Un hallazgo excepcional en una cueva de difícil acceso bajo la meseta del Causse Méjean sorprendió a los científicos: tres gigantescas huellas de dinosaurios aparecieron impresas no en el suelo, sino en el techo de una galería subterránea a casi 500 metros de profundidad.

El descubrimiento ocurrió en 2015 durante una expedición de especialistas de la Universidad de Borgoña-Franco Condado, pero solo tras años de análisis pudieron entender cómo estas marcas se conservaron en un ambiente tan inhóspito y por qué se encuentran invertidas en el techo. Esta cueva, conocida por sus estrechas y laberínticas galerías, suele inundarse tras lluvias intensas, lo que explica en parte que haya permanecido casi inexplorada hasta ahora.

Las huellas, de entre 166 y 168 millones de años de antigüedad, pertenecen al Jurásico Medio y se conservan en un estado sorprendente, con detalles visibles como dedos, almohadillas y rastros de garras. Cada una mide cerca de 1,25 metros, indicando que fueron impresas por alguno de los saurópodos más grandes que existieron, esos enormes dinosaurios herbívoros de cuello largo y extremidades gigantescas.

Los expertos aún no han logrado identificar con exactitud la especie que dejó estas huellas debido a que el Jurásico Medio es un periodo con lagunas en el registro fósil de estos reptiles. Sin embargo, la teoría predominante señala que se trata de un saurópodo, un grupo reconocido por su tamaño colosal.

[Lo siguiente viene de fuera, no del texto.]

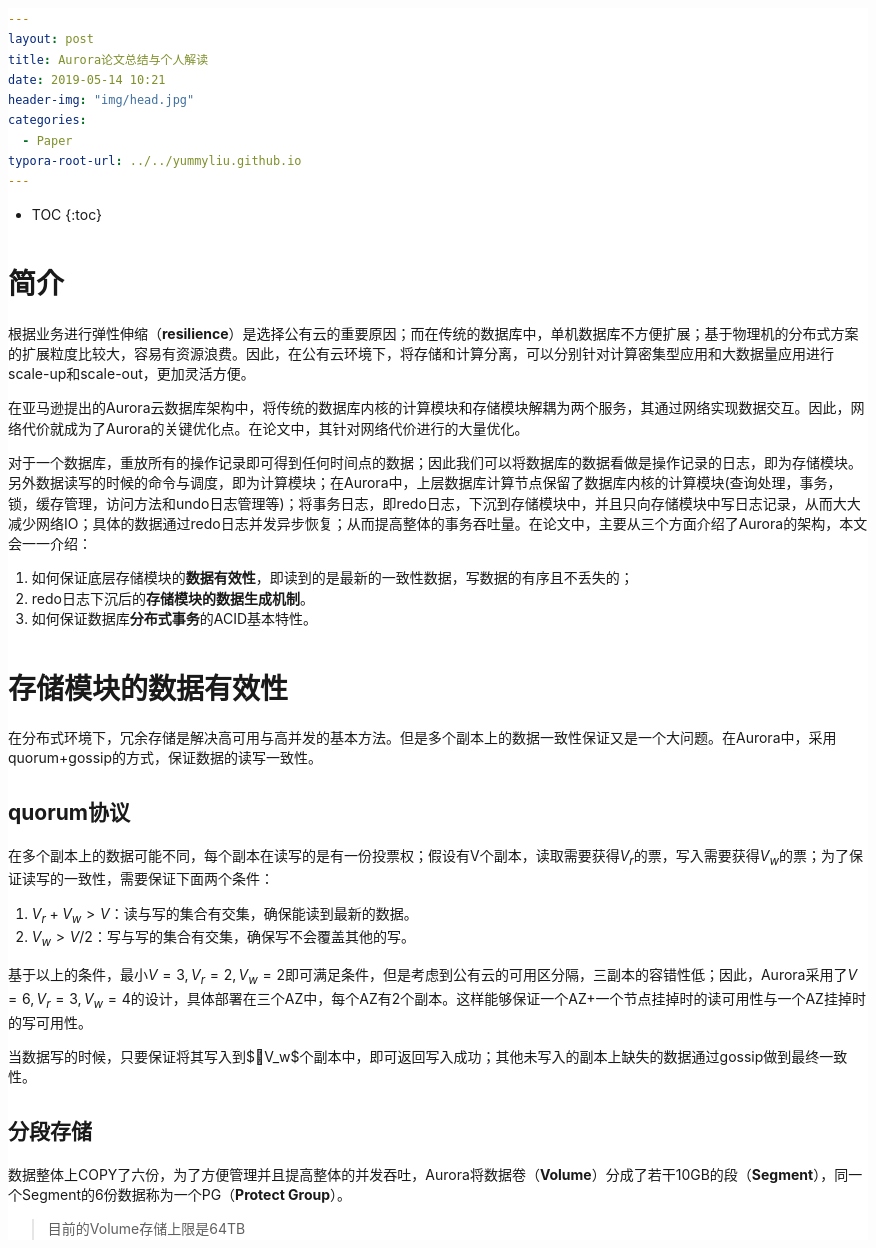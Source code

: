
 ```yaml
---
layout: post
title: Aurora论文总结与个人解读
date: 2019-05-14 10:21
header-img: "img/head.jpg"
categories: 
  - Paper
typora-root-url: ../../yummyliu.github.io
---
```


* TOC
{:toc}
# 简介

根据业务进行弹性伸缩（**resilience**）是选择公有云的重要原因；而在传统的数据库中，单机数据库不方便扩展；基于物理机的分布式方案的扩展粒度比较大，容易有资源浪费。因此，在公有云环境下，将存储和计算分离，可以分别针对计算密集型应用和大数据量应用进行scale-up和scale-out，更加灵活方便。

在亚马逊提出的Aurora云数据库架构中，将传统的数据库内核的计算模块和存储模块解耦为两个服务，其通过网络实现数据交互。因此，网络代价就成为了Aurora的关键优化点。在论文中，其针对网络代价进行的大量优化。

对于一个数据库，重放所有的操作记录即可得到任何时间点的数据；因此我们可以将数据库的数据看做是操作记录的日志，即为存储模块。另外数据读写的时候的命令与调度，即为计算模块；在Aurora中，上层数据库计算节点保留了数据库内核的计算模块(查询处理，事务，锁，缓存管理，访问方法和undo日志管理等)；将事务日志，即redo日志，下沉到存储模块中，并且只向存储模块中写日志记录，从而大大减少网络IO；具体的数据通过redo日志并发异步恢复；从而提高整体的事务吞吐量。在论文中，主要从三个方面介绍了Aurora的架构，本文会一一介绍：

1. 如何保证底层存储模块的**数据有效性**，即读到的是最新的一致性数据，写数据的有序且不丢失的；
2. redo日志下沉后的**存储模块的数据生成机制**。
3. 如何保证数据库**分布式事务**的ACID基本特性。

# 存储模块的数据有效性

在分布式环境下，冗余存储是解决高可用与高并发的基本方法。但是多个副本上的数据一致性保证又是一个大问题。在Aurora中，采用quorum+gossip的方式，保证数据的读写一致性。

## quorum协议

在多个副本上的数据可能不同，每个副本在读写的是有一份投票权；假设有V个副本，读取需要获得$V_r$的票，写入需要获得$V_w$的票；为了保证读写的一致性，需要保证下面两个条件：

1. $V_r + V_w > V$：读与写的集合有交集，确保能读到最新的数据。
2. $V_w > V/2$：写与写的集合有交集，确保写不会覆盖其他的写。

基于以上的条件，最小$V=3,V_r=2,V_w=2$即可满足条件，但是考虑到公有云的可用区分隔，三副本的容错性低；因此，Aurora采用了$V=6,V_r=3,V_w=4$的设计，具体部署在三个AZ中，每个AZ有2个副本。这样能够保证一个AZ+一个节点挂掉时的读可用性与一个AZ挂掉时的写可用性。

当数据写的时候，只要保证将其写入到$V_w$个副本中，即可返回写入成功；其他未写入的副本上缺失的数据通过gossip做到最终一致性。

## 分段存储

数据整体上COPY了六份，为了方便管理并且提高整体的并发吞吐，Aurora将数据卷（**Volume**）分成了若干10GB的段（**Segment**），同一个Segment的6份数据称为一个PG（**Protect Group**）。

> 目前的Volume存储上限是64TB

El misterio de cómo estas pisadas llegaron al techo se resolvió al reconstruir la historia geológica de la región. Durante la época en que los dinosaurios caminaron, el área correspondía a una superficie terrestre expuesta. Posteriormente, procesos tectónicos y sedimentarios elevaron y voltearon la roca, formando la cueva y dejando las impresiones volcadas hacia arriba. Este fenómeno explica que lo que hoy parecen pisadas en el techo fueran originalmente huellas en el suelo, que luego quedaron invertidas por las transformaciones geológicas.